(Task prompt):
The answer must consist only of the lines from the line with "- [防疫生活步調打亂 醫籲家屬關注思覺失調症者身心狀態" to the line with "- [新北市設思覺失調症患者關懷專線 未來盼設社區中介所", both included, exactly as they stand below.

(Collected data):

━━━━━━━━━━

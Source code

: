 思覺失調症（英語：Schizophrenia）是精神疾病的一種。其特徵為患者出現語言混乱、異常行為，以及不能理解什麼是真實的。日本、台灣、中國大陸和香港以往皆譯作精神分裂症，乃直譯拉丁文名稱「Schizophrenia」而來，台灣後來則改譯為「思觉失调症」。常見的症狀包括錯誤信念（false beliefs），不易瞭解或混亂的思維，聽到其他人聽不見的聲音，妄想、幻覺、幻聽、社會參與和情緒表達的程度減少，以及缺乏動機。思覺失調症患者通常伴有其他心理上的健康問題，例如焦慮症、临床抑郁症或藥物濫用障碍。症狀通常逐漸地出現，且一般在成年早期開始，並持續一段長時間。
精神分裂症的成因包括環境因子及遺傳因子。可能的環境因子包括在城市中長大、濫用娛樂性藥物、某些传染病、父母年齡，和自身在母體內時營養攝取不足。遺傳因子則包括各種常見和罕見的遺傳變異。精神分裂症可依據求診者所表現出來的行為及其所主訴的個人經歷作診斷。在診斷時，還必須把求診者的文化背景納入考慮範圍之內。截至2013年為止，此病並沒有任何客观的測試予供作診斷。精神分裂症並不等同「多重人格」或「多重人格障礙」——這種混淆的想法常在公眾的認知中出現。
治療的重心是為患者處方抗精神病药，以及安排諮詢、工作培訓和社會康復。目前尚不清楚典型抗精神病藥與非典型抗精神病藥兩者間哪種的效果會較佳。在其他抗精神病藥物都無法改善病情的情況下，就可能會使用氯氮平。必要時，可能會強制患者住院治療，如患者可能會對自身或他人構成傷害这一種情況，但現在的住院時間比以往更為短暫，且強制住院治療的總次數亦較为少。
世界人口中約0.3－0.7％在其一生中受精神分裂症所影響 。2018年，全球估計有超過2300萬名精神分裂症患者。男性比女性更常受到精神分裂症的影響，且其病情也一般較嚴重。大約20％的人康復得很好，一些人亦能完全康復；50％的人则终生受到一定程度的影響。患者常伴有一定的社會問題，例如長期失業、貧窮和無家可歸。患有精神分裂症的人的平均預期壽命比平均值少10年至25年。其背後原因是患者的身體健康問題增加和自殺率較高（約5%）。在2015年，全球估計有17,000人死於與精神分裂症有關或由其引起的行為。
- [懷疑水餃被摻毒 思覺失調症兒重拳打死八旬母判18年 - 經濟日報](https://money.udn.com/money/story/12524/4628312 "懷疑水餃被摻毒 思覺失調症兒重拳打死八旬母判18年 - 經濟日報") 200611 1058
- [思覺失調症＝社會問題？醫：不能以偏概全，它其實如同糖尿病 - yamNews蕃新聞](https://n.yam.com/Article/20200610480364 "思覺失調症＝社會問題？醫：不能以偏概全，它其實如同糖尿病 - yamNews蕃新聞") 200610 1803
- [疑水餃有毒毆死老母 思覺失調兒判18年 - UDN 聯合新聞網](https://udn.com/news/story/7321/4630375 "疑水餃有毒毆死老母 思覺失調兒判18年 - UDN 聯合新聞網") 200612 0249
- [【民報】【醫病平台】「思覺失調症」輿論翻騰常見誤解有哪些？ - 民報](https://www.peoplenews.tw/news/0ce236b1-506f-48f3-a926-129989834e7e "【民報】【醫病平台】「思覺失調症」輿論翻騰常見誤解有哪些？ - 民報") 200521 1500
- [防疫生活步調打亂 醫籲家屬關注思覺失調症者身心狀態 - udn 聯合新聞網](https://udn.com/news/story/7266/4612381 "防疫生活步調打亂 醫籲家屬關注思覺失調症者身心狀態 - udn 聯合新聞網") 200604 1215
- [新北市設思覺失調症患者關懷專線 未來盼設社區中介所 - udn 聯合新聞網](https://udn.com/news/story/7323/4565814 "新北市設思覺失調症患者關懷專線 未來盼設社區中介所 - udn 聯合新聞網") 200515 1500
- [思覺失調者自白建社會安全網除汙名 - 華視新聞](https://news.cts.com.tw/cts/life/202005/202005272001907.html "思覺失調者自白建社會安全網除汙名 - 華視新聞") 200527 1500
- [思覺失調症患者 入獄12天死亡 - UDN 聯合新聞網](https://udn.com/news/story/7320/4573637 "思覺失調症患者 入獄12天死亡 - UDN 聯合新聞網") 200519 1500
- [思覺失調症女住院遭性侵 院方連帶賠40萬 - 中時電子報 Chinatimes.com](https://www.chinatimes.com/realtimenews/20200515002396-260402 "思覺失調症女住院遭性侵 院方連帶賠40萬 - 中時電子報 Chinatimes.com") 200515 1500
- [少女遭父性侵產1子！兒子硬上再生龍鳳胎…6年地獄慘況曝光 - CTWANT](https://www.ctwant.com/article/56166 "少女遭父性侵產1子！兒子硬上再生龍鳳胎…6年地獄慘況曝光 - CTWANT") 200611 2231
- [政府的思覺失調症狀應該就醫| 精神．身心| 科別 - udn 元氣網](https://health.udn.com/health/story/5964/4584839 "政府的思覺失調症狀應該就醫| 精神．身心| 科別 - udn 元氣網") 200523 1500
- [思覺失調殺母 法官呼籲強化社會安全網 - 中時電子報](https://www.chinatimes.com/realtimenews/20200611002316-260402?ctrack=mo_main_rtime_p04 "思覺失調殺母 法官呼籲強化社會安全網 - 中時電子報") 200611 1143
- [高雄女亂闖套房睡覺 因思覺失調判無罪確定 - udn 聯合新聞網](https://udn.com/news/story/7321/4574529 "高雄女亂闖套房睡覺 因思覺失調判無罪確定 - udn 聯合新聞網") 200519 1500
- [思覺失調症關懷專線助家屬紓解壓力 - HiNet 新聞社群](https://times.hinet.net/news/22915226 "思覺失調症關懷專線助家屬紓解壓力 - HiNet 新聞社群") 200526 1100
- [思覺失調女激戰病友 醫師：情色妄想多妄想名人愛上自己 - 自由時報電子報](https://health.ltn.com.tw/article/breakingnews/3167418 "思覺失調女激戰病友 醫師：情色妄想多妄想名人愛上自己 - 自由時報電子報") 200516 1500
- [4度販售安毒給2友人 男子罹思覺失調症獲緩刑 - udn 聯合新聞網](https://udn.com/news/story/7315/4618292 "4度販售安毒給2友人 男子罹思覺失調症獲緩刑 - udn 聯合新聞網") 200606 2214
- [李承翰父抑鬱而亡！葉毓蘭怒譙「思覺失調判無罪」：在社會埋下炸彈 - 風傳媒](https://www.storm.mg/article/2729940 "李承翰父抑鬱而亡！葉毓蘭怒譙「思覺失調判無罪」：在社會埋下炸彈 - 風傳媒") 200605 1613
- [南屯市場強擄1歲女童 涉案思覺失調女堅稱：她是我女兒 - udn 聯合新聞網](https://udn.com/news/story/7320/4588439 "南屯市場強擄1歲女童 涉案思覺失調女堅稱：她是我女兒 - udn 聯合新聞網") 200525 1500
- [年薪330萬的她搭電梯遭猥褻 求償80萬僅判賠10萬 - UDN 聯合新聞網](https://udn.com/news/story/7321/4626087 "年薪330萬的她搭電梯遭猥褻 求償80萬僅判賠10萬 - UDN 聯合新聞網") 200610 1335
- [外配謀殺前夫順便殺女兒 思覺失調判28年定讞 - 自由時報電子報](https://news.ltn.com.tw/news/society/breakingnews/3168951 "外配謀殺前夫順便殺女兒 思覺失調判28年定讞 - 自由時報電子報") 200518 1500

━━━━━━━━━━

(Written response):
- [防疫生活步調打亂 醫籲家屬關注思覺失調症者身心狀態 - udn 聯合新聞網](https://udn.com/news/story/7266/4612381 "防疫生活步調打亂 醫籲家屬關注思覺失調症者身心狀態 - udn 聯合新聞網") 200604 1215
- [新北市設思覺失調症患者關懷專線 未來盼設社區中介所 - udn 聯合新聞網](https://udn.com/news/story/7323/4565814 "新北市設思覺失調症患者關懷專線 未來盼設社區中介所 - udn 聯合新聞網") 200515 1500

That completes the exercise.